April 18, 4:18 PM, 2011
In Citizens United, Justice Anthony Kennedy musters James Madison in support of a decision striking down congressional efforts to limit corporate electioneering. Whatever the merits of the opinion itself, Kennedy confused his Founding Fathers. In a Liberty and Power lecture (PDF) delivered at the University of Alabama Law School on Thursday, I take a look at Madison’s attitude towards corporations and the potentially corrupting influence they might have on the political process, relying on a significant essay by Madison that Harper’s Magazine uncovered and published in March 1914.
http://www.harpers.org/archive/2011/04/hbc-90008058James Madison, Corporations, and the National Security State
Prepared remarks by Scott Horton, Liberty and Power Lecture, University of
Alabama Law School, Tuscaloosa, AL, April 14, 2011
James Madison stood between 5'3" and 5'4" tall and weighed barely more than
one hundred pounds. He was the most diminutive of the American presidents.
He had no skills as a military leader, and he frankly acknowledged his inability
to rouse crowds with his political oratory. Yet he was a giant among presidents.
Our constitutional system was largely his creation; he supplied the detail
and the mechanics where others furnished broad visions.
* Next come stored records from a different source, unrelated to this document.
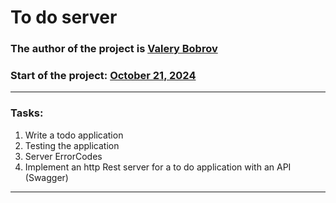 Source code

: # To do server

### The author of the project is <u>Valery Bobrov</u>
### Start of the project: <u>October 21, 2024</u>

---
### Tasks:
1. Write a todo application
2. Testing the application
3. Server ErrorCodes
4. Implement an http Rest server for a to do application with an API (Swagger)
--- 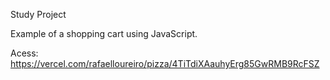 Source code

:
Study Project

Example of a shopping cart using JavaScript.

Acess:
https://vercel.com/rafaelloureiro/pizza/4TiTdiXAauhyErg85GwRMB9RcFSZ
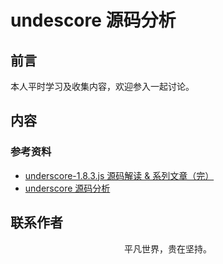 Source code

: # undescore 源码分析

## 前言

本人平时学习及收集内容，欢迎参入一起讨论。

## 内容

### 参考资料

- [underscore-1.8.3.js 源码解读 & 系列文章（完）](https://github.com/lessfish/underscore-analysis)
- [underscore 源码分析](https://yoyoyohamapi.gitbooks.io/undersercore-analysis/content/)

## 联系作者

<div align="center">
    <p>
        平凡世界，贵在坚持。
    </p>
    <img :src="$withBase('/about/contact.png')" />
</div>

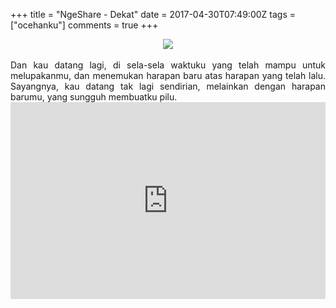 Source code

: +++
title = "NgeShare - Dekat"
date = 2017-04-30T07:49:00Z
tags = ["ocehanku"]
comments = true
+++

<center><img border="0" data-original-height="600" data-original-width="1200" src="https://2.bp.blogspot.com/-NsGo7RbANm4/XDUofkHCtCI/AAAAAAAASyI/qweTXhDaN8wIMsntSeSNCS1y_wCCHnPhgCLcBGAs/s1600/story.png" /></center><br />
<div style="text-align: justify;">Dan kau datang lagi, di sela-sela waktuku yang telah mampu untuk melupakanmu, dan menemukan harapan baru atas harapan yang telah lalu. Sayangnya, kau datang tak lagi sendirian, melainkan dengan harapan barumu, yang sungguh membuatku pilu.<br />
<iframe width="100%" height="315" src="https://www.youtube.com/embed/HVHqhWmXjcU" frameborder="0" allow="accelerometer; autoplay; encrypted-media; gyroscope; picture-in-picture" allowfullscreen></iframe>
</div>
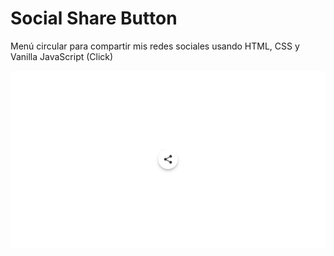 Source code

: # Social Share Button
Menú circular para compartir mis redes sociales usando HTML, CSS y Vanilla JavaScript (Click)

![](https://github.com/JDavidex/SOCIAL-SHARE-BUTTON/blob/main/2023-10-23-13-49-52.gif)
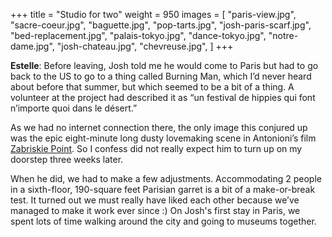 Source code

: +++
title = "Studio for two"
weight = 950
images = [
  "paris-view.jpg",
  "sacre-coeur.jpg",
  "baguette.jpg",
  "pop-tarts.jpg",
  "josh-paris-scarf.jpg",
  "bed-replacement.jpg",
  "palais-tokyo.jpg",
  "dance-tokyo.jpg",
  "notre-dame.jpg",
  "josh-chateau.jpg",
  "chevreuse.jpg",
]
+++

**Estelle**: Before leaving, Josh told me he would come to Paris but had to go back to the US to go to a thing called Burning Man, which I’d never heard about before that summer, but which seemed to be a bit of a thing. A volunteer at the project had described it as “un festival de hippies qui font n’importe quoi dans le désert.”

As we had no internet connection there, the only image this conjured up was the epic eight-minute long dusty lovemaking scene in Antonioni’s film [Zabriskie Point](https://en.wikipedia.org/wiki/Zabriskie_Point_(film)). So I confess did not really expect him to turn up on my doorstep three weeks later.

When he did, we had to make a few adjustments. Accommodating 2 people in a sixth-floor, 190-square feet Parisian garret is a bit of a make-or-break test. It turned out we must really have liked each other because we’ve managed to make it work ever since :) On Josh's first stay in Paris, we spent lots of time walking around the city and going to museums together.
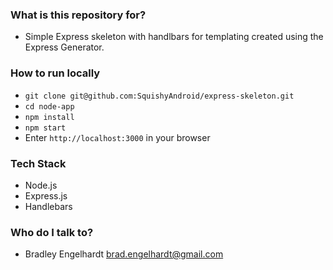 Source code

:
### What is this repository for? ###

* Simple Express skeleton with handlbars for templating created using the Express Generator.

### How to run locally ###

* `git clone git@github.com:SquishyAndroid/express-skeleton.git`
* `cd node-app`
* `npm install`
* `npm start`
* Enter `http://localhost:3000` in your browser

### Tech Stack ###

* Node.js
* Express.js
* Handlebars

### Who do I talk to? ###

* Bradley Engelhardt <brad.engelhardt@gmail.com>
I want to spend a few
minutes with you looking at the problems that face us today through the eyes
of James Madison. In the process, I want to focus on corporations and the growing
role they play in our nation's political life. The emergence of the corporate
world is one of the things that divides our times from the age of Madison, but
it is also something he anticipated.
Let us start with the question of corporations and political campaigns. When
the Supreme Court handed down its controversial decision in Citizens United,1
striking down a provision of the McCain-Feingold Act restricting the corporate
funding of independent political advertisements, there was a rush to discuss the
case in terms of original intent--what would the Founding Fathers have
thought of this decision vesting corporations with constitutional rights? Attention
focused almost immediately on James Madison--he was not only the "Father
of the Constitution," but also the key architect of the Bill of Rights.
In fact, at a key point in his opinion, Justice Anthony Kennedy actually quotes
Madison to support the holding. "Factions will necessarily form in our Republic,"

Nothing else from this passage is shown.